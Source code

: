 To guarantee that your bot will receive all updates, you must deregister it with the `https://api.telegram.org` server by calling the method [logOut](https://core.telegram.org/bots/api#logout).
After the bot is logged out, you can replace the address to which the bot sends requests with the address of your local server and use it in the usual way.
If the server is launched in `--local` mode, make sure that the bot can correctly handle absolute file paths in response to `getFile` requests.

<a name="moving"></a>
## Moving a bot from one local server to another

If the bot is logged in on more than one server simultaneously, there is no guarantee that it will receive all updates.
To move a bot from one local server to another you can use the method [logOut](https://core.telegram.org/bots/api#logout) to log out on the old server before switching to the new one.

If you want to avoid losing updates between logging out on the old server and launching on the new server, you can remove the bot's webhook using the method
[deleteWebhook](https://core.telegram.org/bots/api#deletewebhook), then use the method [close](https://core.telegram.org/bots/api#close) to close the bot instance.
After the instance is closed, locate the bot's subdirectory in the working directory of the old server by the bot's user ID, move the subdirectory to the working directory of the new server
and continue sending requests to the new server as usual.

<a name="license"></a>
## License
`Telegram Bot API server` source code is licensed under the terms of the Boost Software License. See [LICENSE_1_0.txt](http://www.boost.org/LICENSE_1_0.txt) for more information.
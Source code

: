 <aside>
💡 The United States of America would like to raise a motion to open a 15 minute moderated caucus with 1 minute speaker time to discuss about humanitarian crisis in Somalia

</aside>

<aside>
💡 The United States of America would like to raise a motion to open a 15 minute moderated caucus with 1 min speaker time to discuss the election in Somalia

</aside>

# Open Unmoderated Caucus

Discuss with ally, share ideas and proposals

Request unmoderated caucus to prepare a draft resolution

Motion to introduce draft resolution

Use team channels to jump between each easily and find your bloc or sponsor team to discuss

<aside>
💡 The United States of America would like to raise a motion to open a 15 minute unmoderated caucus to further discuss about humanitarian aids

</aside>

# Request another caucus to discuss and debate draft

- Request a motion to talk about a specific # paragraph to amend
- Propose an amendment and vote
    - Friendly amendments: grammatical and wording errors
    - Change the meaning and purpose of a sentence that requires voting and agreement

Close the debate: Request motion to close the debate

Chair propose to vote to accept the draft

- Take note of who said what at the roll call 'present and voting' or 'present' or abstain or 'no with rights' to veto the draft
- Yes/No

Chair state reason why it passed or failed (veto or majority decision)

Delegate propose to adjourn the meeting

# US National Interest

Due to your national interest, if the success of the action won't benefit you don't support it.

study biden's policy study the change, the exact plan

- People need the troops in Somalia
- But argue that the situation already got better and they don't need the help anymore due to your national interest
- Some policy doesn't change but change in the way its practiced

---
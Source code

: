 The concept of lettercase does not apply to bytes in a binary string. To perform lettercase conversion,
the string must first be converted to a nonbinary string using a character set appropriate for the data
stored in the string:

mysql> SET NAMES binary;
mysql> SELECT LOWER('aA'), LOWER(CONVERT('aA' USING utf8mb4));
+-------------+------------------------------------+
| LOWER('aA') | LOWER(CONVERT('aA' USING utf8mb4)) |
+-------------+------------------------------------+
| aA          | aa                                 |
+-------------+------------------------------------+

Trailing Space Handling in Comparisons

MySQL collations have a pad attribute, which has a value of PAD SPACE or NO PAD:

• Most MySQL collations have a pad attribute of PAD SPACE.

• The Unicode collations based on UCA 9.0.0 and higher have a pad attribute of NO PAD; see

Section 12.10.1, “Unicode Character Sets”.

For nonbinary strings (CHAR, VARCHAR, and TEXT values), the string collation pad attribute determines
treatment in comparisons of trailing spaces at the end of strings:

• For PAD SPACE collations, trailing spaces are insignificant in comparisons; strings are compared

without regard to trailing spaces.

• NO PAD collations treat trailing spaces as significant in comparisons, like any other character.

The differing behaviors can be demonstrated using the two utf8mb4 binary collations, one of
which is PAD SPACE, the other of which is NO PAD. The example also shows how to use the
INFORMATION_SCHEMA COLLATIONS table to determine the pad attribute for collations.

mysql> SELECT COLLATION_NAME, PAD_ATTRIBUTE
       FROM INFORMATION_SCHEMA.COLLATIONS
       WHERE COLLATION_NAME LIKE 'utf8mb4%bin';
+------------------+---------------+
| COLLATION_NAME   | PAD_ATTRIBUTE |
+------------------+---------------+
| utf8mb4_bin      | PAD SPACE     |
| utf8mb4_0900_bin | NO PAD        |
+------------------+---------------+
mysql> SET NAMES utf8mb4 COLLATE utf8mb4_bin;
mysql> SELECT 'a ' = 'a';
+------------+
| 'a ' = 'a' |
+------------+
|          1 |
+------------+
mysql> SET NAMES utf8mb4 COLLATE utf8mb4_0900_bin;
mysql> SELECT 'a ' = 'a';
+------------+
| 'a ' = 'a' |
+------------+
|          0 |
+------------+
========================
§ **What you should do**
An exact reproduction of the listing is needed.

§ **Answer to this problem**
Source code

: To guarantee that your bot will receive all updates, you must deregister it with the `https://api.telegram.org` server by calling the method [logOut](https://core.telegram.org/bots/api#logout).
After the bot is logged out, you can replace the address to which the bot sends requests with the address of your local server and use it in the usual way.
If the server is launched in `--local` mode, make sure that the bot can correctly handle absolute file paths in response to `getFile` requests.

<a name="moving"></a>
## Moving a bot from one local server to another

If the bot is logged in on more than one server simultaneously, there is no guarantee that it will receive all updates.
To move a bot from one local server to another you can use the method [logOut](https://core.telegram.org/bots/api#logout) to log out on the old server before switching to the new one.

If you want to avoid losing updates between logging out on the old server and launching on the new server, you can remove the bot's webhook using the method
[deleteWebhook](https://core.telegram.org/bots/api#deletewebhook), then use the method [close](https://core.telegram.org/bots/api#close) to close the bot instance.
After the instance is closed, locate the bot's subdirectory in the working directory of the old server by the bot's user ID, move the subdirectory to the working directory of the new server
and continue sending requests to the new server as usual.

<a name="license"></a>
## License
`Telegram Bot API server` source code is licensed under the terms of the Boost Software License. See [LICENSE_1_0.txt](http://www.boost.org/LICENSE_1_0.txt) for more information.
Source code

: <aside>
💡 The United States of America would like to raise a motion to open a 15 minute moderated caucus with 1 minute speaker time to discuss about humanitarian crisis in Somalia

</aside>

<aside>
💡 The United States of America would like to raise a motion to open a 15 minute moderated caucus with 1 min speaker time to discuss the election in Somalia

</aside>

# Open Unmoderated Caucus

Discuss with ally, share ideas and proposals

Request unmoderated caucus to prepare a draft resolution

Motion to introduce draft resolution

Use team channels to jump between each easily and find your bloc or sponsor team to discuss

<aside>
💡 The United States of America would like to raise a motion to open a 15 minute unmoderated caucus to further discuss about humanitarian aids

</aside>

# Request another caucus to discuss and debate draft

- Request a motion to talk about a specific # paragraph to amend
- Propose an amendment and vote
    - Friendly amendments: grammatical and wording errors
    - Change the meaning and purpose of a sentence that requires voting and agreement

Close the debate: Request motion to close the debate

Chair propose to vote to accept the draft

- Take note of who said what at the roll call 'present and voting' or 'present' or abstain or 'no with rights' to veto the draft
- Yes/No

Chair state reason why it passed or failed (veto or majority decision)

Delegate propose to adjourn the meeting

# US National Interest

Due to your national interest, if the success of the action won't benefit you don't support it.

study biden's policy study the change, the exact plan

- People need the troops in Somalia
- But argue that the situation already got better and they don't need the help anymore due to your national interest
- Some policy doesn't change but change in the way its practiced

---
Source code

: The concept of lettercase does not apply to bytes in a binary string. To perform lettercase conversion,
the string must first be converted to a nonbinary string using a character set appropriate for the data
stored in the string:

mysql> SET NAMES binary;
mysql> SELECT LOWER('aA'), LOWER(CONVERT('aA' USING utf8mb4));
+-------------+------------------------------------+
| LOWER('aA') | LOWER(CONVERT('aA' USING utf8mb4)) |
+-------------+------------------------------------+
| aA          | aa                                 |
+-------------+------------------------------------+

Trailing Space Handling in Comparisons

MySQL collations have a pad attribute, which has a value of PAD SPACE or NO PAD:

• Most MySQL collations have a pad attribute of PAD SPACE.

• The Unicode collations based on UCA 9.0.0 and higher have a pad attribute of NO PAD; see

Section 12.10.1, “Unicode Character Sets”.

For nonbinary strings (CHAR, VARCHAR, and TEXT values), the string collation pad attribute determines
treatment in comparisons of trailing spaces at the end of strings:

• For PAD SPACE collations, trailing spaces are insignificant in comparisons; strings are compared

without regard to trailing spaces.

• NO PAD collations treat trailing spaces as significant in comparisons, like any other character.

The differing behaviors can be demonstrated using the two utf8mb4 binary collations, one of
which is PAD SPACE, the other of which is NO PAD. The example also shows how to use the
INFORMATION_SCHEMA COLLATIONS table to determine the pad attribute for collations.

mysql> SELECT COLLATION_NAME, PAD_ATTRIBUTE
       FROM INFORMATION_SCHEMA.COLLATIONS
       WHERE COLLATION_NAME LIKE 'utf8mb4%bin';
+------------------+---------------+
| COLLATION_NAME   | PAD_ATTRIBUTE |
+------------------+---------------+
| utf8mb4_bin      | PAD SPACE     |
| utf8mb4_0900_bin | NO PAD        |
+------------------+---------------+
mysql> SET NAMES utf8mb4 COLLATE utf8mb4_bin;
mysql> SELECT 'a ' = 'a';
+------------+
| 'a ' = 'a' |
+------------+
|          1 |
+------------+
mysql> SET NAMES utf8mb4 COLLATE utf8mb4_0900_bin;
mysql> SELECT 'a ' = 'a';
+------------+
| 'a ' = 'a' |
+------------+
|          0 |
+------------+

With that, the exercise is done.